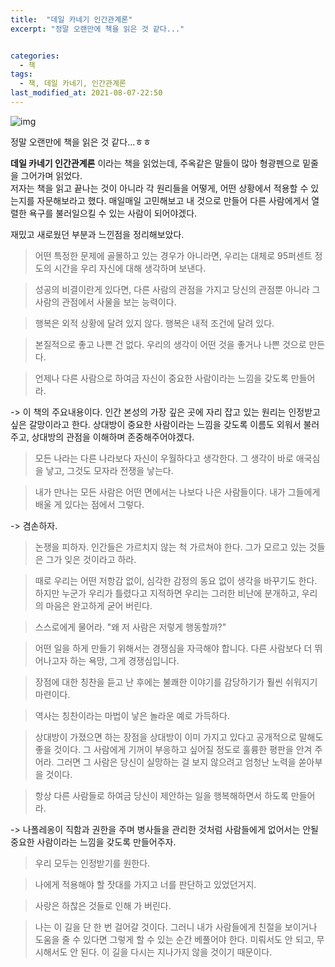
 ```yaml
---
title:  "데일 카네기 인간관계론"
excerpt: "정말 오랜만에 책을 읽은 것 같다..."


categories:
  - 책
tags:
  - 책, 데일 카네기, 인간관계론
last_modified_at: 2021-08-07-22:50
---
```


![img](https://user-images.githubusercontent.com/54731898/128604649-5fc146c2-18a8-4b02-b6b1-9b8e665d5ecb.jpeg)  

정말 오랜만에 책을 읽은 것 같다...ㅎㅎ  

**데일 카네기 인간관계론** 이라는 책을 읽었는데, 주옥같은 말들이 많아 형광펜으로 밑줄을 그어가며 읽었다.  
저자는 책을 읽고 끝나는 것이 아니라 각 원리들을 어떻게, 어떤 상황에서 적용할 수 있는지를 자문해보라고 했다. 매일매일 고민해보고 내 것으로 만들어 다른 사람에게서 열렬한 욕구를 불러일으킬 수 있는 사람이 되어야겠다.  

재밌고 새로웠던 부분과 느낀점을 정리해보았다.  

> 어떤 특정한 문제에 골몰하고 있는 경우가 아니라면, 우리는 대체로 95퍼센트 정도의 시간을 우리 자신에 대해 생각하며 보낸다.

> 성공의 비결이란게 있다면, 다른 사람의 관점을 가지고 당신의 관점뿐 아니라 그 사람의 관점에서 사물을 보는 능력이다.

> 행복은 외적 상황에 달려 있지 않다. 행복은 내적 조건에 달려 있다.

> 본질적으로 좋고 나쁜 건 없다. 우리의 생각이 어떤 것을 좋거나 나쁜 것으로 만든다.

> 언제나 다른 사람으로 하여금 자신이 중요한 사람이라는 느낌을 갖도록 만들어라.

-> 이 책의 주요내용이다. 인간 본성의 가장 깊은 곳에 자리 잡고 있는 원리는 인정받고 싶은 갈망이라고 한다. 상대방이 중요한 사람이라는 느낌을 갖도록 이름도 외워서 불러주고, 상대방의 관점을 이해하며 존중해주어야겠다.

> 모든 나라는 다른 나라보다 자신이 우월하다고 생각한다. 그 생각이 바로 애국심을 낳고, 그것도 모자라 전쟁을 낳는다.

> 내가 만나는 모든 사람은 어떤 면에서는 나보다 나은 사람들이다. 내가 그들에게 배울 게 있다는 점에서 그렇다.

-> 겸손하자.

> 논쟁을 피하자. 인간들은 가르치지 않는 척 가르쳐야 한다. 그가 모르고 있는 것들은 그가 잊은 것이라고 하라.

> 때로 우리는 어떤 저항감 없이, 심각한 감정의 동요 없이 생각을 바꾸기도 한다. 하지만 누군가 우리가 틀렸다고 지적하면 우리는 그러한 비난에 분개하고, 우리의 마음은 완고하게 굳어 버린다.

> 스스로에게 물어라. "왜 저 사람은 저렇게 행동할까?"

> 어떤 일을 하게 만들기 위해서는 경쟁심을 자극해야 합니다. 다른 사람보다 더 뛰어나고자 하는 욕망, 그게 경쟁심입니다.

> 장점에 대한 칭찬을 듣고 난 후에는 불쾌한 이야기를 감당하기가 훨씬 쉬워지기 마련이다.

> 역사는 칭찬이라는 마법이 낳은 놀라운 예로 가득하다.

> 상대방이 가졌으면 하는 장점을 상대방이 이미 가지고 있다고 공개적으로 말해도 좋을 것이다. 그 사람에게 기꺼이 부응하고 싶어질 정도로 훌륭한 평판을 안겨 주어라. 그러면 그 사람은 당신이 실망하는 걸 보지 않으려고 엄청난 노력을 쏟아부을 것이다.

> 항상 다른 사람들로 하여금 당신이 제안하는 일을 행복해하면서 하도록 만들어라.

-> 나폴레옹이 직함과 권한을 주며 병사들을 관리한 것처럼 사람들에게 없어서는 안될 중요한 사람이라는 느낌을 갖도록 만들어주자.

> 우리 모두는 인정받기를 원한다.

> 나에게 적용해야 할 잣대를 가지고 너를 판단하고 있었던거지.

> 사랑은 하찮은 것들로 인해 가 버린다.

> 나는 이 길을 단 한 번 걸어갈 것이다. 그러니 내가 사람들에게 친절을 보이거나 도움을 줄 수 있다면 그렇게 할 수 있는 순간 베풀어야 한다. 미뤄서도 안 되고, 무시해서도 안 된다. 이 길을 다시는 지나가지 않을 것이기 때문이다.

* * *

▶ Exercise:
Go through the material above and report each line containing "사람이라는".

▶ Solution for this problem:
> 언제나 다른 사람으로 하여금 자신이 중요한 사람이라는 느낌을 갖도록 만들어라.
-> 이 책의 주요내용이다. 인간 본성의 가장 깊은 곳에 자리 잡고 있는 원리는 인정받고 싶은 갈망이라고 한다. 상대방이 중요한 사람이라는 느낌을 갖도록 이름도 외워서 불러주고, 상대방의 관점을 이해하며 존중해주어야겠다.
-> 나폴레옹이 직함과 권한을 주며 병사들을 관리한 것처럼 사람들에게 없어서는 안될 중요한 사람이라는 느낌을 갖도록 만들어주자.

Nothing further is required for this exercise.